Notes to the summary financial information
1 BASIS OF PREPARATION
This summary financial information has not been audited. It has been extracted from the Company's full consolidated financial statements for the year ended December 31, 2008, which were presented in accordance with accounting principles generally accepted in the United States of America and which were audited in accordance with standards of the Public Company Accounting Oversight Board (United States), filed with the SEC on Form 10-K on February 27, 2009.
This summary financial information does not contain sufficient information to allow a full understanding of the results and state of affairs of the Company and are not statutory accounts within the meaning of Section 240 of the Companies Act 1985 or Article 104 of the Companies (Jersey) Law 1991 or summary financial statements within the meaning of Section 251 of the UK Companies Act 1985.

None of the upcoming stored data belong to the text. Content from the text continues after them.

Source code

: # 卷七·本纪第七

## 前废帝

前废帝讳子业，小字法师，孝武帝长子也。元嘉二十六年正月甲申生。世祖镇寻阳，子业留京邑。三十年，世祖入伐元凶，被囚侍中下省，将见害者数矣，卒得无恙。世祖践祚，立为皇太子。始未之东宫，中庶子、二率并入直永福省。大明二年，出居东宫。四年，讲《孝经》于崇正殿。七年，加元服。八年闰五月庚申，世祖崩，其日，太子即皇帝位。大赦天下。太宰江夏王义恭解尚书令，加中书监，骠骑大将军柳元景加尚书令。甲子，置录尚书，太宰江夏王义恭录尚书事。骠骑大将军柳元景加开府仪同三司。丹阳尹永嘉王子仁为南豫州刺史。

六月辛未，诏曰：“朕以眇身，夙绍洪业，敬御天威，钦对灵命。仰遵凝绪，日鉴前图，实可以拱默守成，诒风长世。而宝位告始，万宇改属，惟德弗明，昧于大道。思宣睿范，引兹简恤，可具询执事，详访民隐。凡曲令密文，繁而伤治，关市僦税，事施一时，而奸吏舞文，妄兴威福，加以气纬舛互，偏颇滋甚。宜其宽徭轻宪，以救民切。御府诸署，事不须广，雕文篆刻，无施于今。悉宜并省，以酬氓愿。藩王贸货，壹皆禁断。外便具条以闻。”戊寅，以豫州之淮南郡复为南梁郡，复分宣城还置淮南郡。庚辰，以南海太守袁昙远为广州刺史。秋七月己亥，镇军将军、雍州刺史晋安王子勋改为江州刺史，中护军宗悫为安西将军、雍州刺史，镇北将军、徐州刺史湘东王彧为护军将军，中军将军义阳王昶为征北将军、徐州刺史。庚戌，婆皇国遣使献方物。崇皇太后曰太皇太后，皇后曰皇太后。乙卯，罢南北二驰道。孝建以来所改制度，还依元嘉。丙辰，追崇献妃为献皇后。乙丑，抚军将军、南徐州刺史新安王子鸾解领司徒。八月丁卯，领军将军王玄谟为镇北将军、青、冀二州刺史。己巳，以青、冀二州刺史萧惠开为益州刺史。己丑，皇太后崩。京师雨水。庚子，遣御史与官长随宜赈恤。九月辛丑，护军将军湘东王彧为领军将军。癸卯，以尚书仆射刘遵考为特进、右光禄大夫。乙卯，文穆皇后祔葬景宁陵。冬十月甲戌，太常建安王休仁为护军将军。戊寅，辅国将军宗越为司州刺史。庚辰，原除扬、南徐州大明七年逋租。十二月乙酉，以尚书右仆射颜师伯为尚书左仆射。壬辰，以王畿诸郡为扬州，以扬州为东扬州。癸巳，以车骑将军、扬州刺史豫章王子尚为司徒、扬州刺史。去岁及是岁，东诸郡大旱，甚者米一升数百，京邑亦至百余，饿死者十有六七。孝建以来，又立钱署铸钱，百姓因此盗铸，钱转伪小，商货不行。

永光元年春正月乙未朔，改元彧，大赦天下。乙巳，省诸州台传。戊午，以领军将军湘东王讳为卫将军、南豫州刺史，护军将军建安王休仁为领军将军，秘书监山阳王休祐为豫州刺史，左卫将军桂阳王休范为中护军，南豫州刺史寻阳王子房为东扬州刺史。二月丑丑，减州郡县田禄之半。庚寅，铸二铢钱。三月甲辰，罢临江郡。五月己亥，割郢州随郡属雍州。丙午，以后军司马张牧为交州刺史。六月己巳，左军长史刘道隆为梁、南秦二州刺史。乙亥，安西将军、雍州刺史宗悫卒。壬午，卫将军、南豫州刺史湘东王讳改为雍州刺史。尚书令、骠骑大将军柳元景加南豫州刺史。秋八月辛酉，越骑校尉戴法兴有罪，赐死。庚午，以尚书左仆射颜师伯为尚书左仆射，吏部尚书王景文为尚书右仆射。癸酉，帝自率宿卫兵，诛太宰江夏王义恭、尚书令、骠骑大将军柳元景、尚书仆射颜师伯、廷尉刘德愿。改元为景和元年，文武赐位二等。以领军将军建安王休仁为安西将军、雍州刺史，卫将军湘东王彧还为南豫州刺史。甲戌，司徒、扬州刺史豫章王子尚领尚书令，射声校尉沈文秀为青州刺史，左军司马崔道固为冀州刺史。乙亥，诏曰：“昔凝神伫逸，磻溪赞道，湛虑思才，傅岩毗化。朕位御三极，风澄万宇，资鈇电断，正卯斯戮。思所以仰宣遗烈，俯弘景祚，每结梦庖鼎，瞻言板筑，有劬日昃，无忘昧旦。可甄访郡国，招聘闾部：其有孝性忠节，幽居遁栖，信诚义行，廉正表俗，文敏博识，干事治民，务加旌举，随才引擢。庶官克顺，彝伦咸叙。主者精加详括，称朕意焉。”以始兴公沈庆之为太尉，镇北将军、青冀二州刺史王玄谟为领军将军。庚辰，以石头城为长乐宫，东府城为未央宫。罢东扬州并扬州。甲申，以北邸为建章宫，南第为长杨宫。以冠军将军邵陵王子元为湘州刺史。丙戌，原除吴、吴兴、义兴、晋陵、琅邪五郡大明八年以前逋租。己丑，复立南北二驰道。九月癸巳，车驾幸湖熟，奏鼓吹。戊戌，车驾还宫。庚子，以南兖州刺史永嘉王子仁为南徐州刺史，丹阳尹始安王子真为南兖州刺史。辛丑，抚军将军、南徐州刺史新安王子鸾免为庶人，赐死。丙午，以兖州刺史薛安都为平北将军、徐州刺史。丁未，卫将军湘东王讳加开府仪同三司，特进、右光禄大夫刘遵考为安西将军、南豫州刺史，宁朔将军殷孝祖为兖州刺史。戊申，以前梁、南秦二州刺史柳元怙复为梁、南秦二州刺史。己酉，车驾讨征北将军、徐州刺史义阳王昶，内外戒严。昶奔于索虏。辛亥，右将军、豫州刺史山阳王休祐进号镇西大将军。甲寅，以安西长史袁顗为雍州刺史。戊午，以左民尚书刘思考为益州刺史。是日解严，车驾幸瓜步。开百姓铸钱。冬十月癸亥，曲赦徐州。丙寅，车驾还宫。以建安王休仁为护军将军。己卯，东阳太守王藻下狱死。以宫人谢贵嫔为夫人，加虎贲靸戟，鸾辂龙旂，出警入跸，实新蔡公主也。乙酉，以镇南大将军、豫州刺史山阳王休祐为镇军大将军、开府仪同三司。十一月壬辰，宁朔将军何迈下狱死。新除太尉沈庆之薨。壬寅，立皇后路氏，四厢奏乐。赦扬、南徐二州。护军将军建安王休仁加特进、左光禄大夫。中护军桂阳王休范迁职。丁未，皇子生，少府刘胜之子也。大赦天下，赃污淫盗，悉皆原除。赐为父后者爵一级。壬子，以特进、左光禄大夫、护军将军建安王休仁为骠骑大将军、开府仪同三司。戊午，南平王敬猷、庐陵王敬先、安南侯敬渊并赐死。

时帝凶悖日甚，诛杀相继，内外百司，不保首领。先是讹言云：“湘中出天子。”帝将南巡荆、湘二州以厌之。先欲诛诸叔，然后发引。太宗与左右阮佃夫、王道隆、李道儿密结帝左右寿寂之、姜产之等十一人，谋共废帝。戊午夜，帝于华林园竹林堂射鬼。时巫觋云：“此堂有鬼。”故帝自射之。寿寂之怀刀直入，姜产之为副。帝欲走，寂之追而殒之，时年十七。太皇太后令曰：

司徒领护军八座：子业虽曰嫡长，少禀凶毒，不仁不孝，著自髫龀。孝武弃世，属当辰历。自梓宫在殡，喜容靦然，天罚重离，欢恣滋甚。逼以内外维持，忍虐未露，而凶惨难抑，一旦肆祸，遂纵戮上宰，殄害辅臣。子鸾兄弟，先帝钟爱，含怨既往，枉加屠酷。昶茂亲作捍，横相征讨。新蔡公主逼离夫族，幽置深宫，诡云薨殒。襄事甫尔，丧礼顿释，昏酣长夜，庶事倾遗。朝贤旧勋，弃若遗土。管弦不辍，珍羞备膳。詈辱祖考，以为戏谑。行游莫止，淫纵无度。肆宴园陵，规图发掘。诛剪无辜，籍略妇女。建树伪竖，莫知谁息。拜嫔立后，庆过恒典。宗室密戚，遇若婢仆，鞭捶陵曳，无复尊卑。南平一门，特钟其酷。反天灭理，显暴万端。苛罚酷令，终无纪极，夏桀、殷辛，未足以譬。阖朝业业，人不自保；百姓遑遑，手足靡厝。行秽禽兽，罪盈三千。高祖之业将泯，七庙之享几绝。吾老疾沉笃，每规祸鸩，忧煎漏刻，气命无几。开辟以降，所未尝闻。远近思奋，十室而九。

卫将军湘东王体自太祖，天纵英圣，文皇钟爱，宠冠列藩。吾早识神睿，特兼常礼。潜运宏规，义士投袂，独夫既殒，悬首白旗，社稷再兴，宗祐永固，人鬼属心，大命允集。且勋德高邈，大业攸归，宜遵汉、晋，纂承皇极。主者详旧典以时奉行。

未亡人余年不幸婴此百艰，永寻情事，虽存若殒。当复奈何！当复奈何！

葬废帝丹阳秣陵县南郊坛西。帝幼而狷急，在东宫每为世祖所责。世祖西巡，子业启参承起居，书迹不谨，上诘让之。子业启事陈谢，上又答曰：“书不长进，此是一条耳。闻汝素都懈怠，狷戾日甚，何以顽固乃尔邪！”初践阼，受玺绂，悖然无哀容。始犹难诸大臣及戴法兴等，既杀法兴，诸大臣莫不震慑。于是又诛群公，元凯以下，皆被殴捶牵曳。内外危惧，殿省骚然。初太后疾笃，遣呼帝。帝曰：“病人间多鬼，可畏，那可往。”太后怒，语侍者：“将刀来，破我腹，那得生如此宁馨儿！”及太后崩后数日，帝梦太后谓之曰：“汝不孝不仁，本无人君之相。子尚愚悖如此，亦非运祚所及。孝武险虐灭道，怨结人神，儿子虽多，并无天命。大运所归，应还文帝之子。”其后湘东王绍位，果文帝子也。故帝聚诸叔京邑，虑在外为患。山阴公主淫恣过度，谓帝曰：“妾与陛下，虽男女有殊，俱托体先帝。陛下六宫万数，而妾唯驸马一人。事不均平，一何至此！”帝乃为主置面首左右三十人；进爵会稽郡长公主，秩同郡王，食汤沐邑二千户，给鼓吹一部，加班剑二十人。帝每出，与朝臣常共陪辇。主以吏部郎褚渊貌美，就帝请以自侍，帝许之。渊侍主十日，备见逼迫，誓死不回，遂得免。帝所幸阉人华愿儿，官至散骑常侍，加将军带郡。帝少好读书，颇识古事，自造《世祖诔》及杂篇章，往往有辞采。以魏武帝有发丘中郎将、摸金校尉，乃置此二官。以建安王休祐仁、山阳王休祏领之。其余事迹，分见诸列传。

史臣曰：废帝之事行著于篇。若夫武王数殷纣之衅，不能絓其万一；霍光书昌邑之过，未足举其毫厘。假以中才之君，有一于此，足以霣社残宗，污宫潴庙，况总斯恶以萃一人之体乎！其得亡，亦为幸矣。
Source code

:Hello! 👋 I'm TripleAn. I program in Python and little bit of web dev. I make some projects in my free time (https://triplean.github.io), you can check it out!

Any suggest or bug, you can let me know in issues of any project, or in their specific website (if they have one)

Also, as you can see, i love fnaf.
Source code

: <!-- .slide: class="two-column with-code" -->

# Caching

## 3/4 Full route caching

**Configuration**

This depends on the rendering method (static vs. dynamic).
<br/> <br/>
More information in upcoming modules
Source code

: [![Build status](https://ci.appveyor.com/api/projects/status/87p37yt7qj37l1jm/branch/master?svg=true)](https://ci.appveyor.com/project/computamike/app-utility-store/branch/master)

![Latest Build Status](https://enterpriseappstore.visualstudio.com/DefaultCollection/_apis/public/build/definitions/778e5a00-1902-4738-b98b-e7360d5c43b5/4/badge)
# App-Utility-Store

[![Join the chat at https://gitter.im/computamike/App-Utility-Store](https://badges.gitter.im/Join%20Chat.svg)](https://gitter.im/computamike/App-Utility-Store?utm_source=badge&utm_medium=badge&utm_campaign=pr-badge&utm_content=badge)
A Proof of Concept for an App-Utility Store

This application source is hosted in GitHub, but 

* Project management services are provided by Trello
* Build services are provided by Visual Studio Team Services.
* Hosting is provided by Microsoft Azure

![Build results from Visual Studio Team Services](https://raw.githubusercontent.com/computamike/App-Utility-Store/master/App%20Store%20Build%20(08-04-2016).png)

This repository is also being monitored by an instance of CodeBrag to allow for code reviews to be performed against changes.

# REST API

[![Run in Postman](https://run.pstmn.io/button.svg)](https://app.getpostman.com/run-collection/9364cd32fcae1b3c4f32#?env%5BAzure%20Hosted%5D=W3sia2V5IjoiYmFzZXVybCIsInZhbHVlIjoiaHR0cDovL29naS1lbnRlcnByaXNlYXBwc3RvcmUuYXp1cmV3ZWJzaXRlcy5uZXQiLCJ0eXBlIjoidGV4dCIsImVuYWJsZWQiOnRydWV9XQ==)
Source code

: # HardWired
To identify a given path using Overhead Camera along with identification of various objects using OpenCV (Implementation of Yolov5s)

For further information the full consolidated financial statements and the report of the independent registered public accounting firm that expressed an unqualified opinion on those consolidated financial statements included in the Company's Annual Report on Form 10-K for the year ended December 31, 2008 should be consulted. A copy of the Company's Annual Report on Form 10-K is available on its website and is also available on the SEC's website at www.sec.gov.
2 SHAREHOLDERS' EQUITY
| Total shareholders' equity $'M |
|
|---|---|
| As at December 31, 2007 | 1,227.0 |
| Net income for the period | 156.0 |
| Foreign currency translation | 36.6 |
| Costs associated with shares issued through Scheme of Arrangement | (5.6) |
| Options exercised | 2.1 |
| Tax deficit associated with the exercise of stock options | (3.8) |
| Stock-based compensation | 65.2 |
| Shares purchased by Employee Share Ownership Trust ('ESOT') | (146.6) |
| Shares released by ESOT to satisfy option exercises | 9.4 |
| Unrealized holding loss on available-for-sale securities, net of taxes | (47.9) |
| Realized gain on sale of available-for-sale securities, net of taxes | (5.4) |
| Other than temporary impairment of available for sale securities, net of taxes | 58.0 |
| Dividends | (46.8) |
| As at December 31, 2008 | 1,298.2 |
3 DIVIDENDS
During the year to December 31, 2008 the Company paid dividends totaling 8.62 US¢ per Ordinary share, equivalent to 25.85 US¢ per ADS, totalling $46.8 million.
4 BUSINESS COMBINATIONS
On July 3, 2008 the Company announced that it was launching a voluntary public takeover offer for all outstanding shares in Jerini AG ('Jerini'), a German corporation, at a price of 6.25 Euros per share. By December 31, 2008 Shire had acquired a 98.6% voting interest in Jerini for a total consideration of $556.5 million, represented by Jerini shares, ($539.8 million), the cash cost of canceling Jerini stock options ($9.4 million) and direct costs of acquisition ($7.3 million).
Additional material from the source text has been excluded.